Mar. 19 2010 - 2:38 pm | 2,348,275 views | 1,291 recommendations | 733 comments
Help, I’m a paralegal and I can’t get out


Drive Thru LAWYER !

Image by brookenovak via Flickr.




I need some sage advice from an internet sage. (I am eating a piece of pizza with sage on it).


I hate my job. More specifically, I hate being a 24-year-old paralegal. I took this job almost two years ago as a precursor to law school and a career as a public defender, or at least that lawyer that gets eaten on the toilet in Jurassic Park. Then the economy collapsed and law schools/graduate schools/cosmology schools became glutted with applicants and I realized how terrible the law is.


Like my entire generation I want to write. But I didn’t eat enough Panera or get enough internships to land something at The Atlantic like my peers. I’m starting a website with my friend but that too seems sad and cliche. I don’t even have a garage/running car to sit in while I blast “The House of Stone & Light” and think about how much my kids will miss me. What should I do?
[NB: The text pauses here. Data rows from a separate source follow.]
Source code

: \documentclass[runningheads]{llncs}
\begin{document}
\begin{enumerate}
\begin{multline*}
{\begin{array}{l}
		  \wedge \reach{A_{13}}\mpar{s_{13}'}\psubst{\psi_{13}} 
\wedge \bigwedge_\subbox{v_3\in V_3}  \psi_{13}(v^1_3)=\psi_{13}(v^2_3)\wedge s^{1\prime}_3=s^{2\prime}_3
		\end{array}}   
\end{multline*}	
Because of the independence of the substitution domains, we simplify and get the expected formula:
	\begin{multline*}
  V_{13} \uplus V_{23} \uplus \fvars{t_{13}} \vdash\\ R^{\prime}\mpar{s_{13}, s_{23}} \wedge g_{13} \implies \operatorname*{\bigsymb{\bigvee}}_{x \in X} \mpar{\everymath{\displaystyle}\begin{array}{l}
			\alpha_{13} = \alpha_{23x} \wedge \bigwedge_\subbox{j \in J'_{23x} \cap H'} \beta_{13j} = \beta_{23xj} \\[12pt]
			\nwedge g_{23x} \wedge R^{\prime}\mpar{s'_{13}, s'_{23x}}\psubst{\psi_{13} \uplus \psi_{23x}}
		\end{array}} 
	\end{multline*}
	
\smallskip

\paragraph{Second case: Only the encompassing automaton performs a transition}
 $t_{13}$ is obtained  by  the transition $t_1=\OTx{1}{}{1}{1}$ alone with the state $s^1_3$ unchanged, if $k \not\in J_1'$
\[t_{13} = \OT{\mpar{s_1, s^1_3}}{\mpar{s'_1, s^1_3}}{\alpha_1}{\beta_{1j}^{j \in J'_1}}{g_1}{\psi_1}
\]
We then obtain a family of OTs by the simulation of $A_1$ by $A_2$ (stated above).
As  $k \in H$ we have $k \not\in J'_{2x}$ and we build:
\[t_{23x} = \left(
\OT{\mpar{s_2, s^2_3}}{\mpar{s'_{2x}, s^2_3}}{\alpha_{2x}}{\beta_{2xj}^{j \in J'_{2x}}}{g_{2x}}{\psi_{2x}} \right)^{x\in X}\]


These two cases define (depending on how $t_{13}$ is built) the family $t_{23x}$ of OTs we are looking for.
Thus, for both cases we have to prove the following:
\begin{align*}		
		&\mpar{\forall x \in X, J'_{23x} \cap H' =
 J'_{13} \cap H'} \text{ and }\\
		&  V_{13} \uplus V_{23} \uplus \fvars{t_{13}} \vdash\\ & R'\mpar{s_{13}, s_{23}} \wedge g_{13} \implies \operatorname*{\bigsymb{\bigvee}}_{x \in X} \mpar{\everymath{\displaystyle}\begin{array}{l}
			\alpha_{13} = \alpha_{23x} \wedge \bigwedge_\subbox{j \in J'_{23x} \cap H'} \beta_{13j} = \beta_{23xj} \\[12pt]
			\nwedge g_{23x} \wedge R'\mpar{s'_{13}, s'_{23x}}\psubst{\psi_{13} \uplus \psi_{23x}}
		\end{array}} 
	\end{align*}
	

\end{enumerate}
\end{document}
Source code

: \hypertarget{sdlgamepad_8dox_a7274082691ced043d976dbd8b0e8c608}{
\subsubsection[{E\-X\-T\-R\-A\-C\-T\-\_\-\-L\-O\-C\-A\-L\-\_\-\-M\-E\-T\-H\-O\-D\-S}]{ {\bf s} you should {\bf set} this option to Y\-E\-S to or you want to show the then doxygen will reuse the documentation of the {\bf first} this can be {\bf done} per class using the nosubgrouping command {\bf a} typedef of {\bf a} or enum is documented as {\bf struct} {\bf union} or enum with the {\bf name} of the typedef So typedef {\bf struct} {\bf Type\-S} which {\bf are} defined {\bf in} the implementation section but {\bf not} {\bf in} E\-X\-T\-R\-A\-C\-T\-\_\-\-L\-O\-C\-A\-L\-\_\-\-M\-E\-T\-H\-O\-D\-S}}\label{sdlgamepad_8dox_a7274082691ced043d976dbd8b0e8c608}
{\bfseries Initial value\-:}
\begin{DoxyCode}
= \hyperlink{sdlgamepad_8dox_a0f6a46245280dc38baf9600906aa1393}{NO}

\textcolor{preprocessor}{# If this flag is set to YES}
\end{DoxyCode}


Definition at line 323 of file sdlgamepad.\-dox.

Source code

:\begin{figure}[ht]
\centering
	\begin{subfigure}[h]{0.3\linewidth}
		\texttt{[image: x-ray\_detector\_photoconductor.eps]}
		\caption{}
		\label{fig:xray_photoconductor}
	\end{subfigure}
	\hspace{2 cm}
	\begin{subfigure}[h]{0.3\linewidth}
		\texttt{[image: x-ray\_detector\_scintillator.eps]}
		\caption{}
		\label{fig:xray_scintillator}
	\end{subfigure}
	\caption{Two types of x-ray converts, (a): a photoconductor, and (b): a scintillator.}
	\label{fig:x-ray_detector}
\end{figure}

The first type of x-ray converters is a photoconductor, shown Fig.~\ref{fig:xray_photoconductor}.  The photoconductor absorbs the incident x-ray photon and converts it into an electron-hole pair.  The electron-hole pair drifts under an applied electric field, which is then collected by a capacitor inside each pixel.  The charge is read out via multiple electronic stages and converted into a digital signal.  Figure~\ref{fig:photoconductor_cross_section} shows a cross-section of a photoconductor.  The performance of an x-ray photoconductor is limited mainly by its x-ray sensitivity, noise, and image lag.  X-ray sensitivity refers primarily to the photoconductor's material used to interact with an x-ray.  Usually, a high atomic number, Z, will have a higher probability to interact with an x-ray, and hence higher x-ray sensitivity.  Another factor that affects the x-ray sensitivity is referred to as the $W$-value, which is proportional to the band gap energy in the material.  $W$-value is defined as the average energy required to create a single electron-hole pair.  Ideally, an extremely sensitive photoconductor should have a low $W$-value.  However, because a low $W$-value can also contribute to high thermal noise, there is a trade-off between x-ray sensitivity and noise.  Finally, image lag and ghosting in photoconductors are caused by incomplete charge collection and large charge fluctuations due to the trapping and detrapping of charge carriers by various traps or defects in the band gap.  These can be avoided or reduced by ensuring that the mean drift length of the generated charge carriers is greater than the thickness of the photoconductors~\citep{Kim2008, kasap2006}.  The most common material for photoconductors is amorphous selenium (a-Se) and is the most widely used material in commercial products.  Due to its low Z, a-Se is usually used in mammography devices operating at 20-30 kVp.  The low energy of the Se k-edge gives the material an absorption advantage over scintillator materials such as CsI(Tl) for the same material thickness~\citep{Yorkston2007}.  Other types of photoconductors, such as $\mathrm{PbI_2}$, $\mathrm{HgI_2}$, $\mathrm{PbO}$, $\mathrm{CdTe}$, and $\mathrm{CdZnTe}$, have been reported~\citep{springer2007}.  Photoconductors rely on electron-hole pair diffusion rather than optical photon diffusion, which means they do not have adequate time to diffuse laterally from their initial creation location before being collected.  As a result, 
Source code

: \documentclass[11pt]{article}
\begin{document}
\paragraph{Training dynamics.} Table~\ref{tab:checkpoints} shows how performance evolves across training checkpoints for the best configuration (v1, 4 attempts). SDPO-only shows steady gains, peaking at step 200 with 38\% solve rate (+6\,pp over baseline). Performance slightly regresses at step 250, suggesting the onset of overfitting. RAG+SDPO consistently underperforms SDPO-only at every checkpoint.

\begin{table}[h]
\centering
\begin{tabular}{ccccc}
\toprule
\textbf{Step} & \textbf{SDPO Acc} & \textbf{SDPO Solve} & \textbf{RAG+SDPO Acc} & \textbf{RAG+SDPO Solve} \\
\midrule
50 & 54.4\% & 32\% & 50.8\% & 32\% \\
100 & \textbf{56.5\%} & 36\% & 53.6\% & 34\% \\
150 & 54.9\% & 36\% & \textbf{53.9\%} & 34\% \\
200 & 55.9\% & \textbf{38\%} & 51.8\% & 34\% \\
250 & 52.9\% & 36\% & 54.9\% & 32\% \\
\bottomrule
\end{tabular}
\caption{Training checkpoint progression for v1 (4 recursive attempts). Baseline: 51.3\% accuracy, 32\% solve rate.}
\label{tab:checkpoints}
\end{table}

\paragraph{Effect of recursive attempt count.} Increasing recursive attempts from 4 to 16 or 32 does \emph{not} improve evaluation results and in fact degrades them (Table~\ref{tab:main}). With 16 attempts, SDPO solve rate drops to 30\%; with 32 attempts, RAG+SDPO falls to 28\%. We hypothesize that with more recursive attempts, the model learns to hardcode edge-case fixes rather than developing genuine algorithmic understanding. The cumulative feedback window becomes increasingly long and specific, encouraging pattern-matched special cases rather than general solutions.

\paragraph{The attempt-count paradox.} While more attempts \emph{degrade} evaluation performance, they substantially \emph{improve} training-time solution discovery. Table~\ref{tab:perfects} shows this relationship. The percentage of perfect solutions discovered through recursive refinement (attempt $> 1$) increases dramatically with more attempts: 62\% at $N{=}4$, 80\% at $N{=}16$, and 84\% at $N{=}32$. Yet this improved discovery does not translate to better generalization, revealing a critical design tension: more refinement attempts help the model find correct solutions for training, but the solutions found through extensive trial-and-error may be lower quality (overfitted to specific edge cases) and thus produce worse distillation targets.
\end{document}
And what’s it like soaking up America’s problems like a sponge? — Desperate in DC.


Law is a funny business. For all of its lingering popularity on the teevee melodramas, the actual attorneys I know are constantly trying to escape that whole line of work. They’ve always got a scheme: become a judge, start a blog, run for dog-catcher, write books, teach law school, get a cable show, join the Peace Corps, do porn, open a yoga studio, move to the desert and make pottery, open a cat rescue, etc. Nobody wants to actually practice the law. Why is that?


And now the economy is terrible and those giant law firms are firing everybody and — like so many other white-collar industries — the entire profession is “rethinking” itself, starting with those $300 billable hourly rates nobody can afford anymore. So you’d like to maybe skip the whole “becoming a lawyer” thing and go right to the “what I’d like to do after I’m done being an attorney.”


That is fine, and will save a lot of heartbreak. Especially if you’ve got some good, viable career alternative. Oh wait, you want to be a writer? As a job? Are you insane?


You may be a good writer, I don’t know. You might be wonderful, a genius. It has never mattered less, not since the days before people began paying a half-farthing or whatever for the week’s murder ballad delivered by a traveling minstrel with plague lice in her mustache.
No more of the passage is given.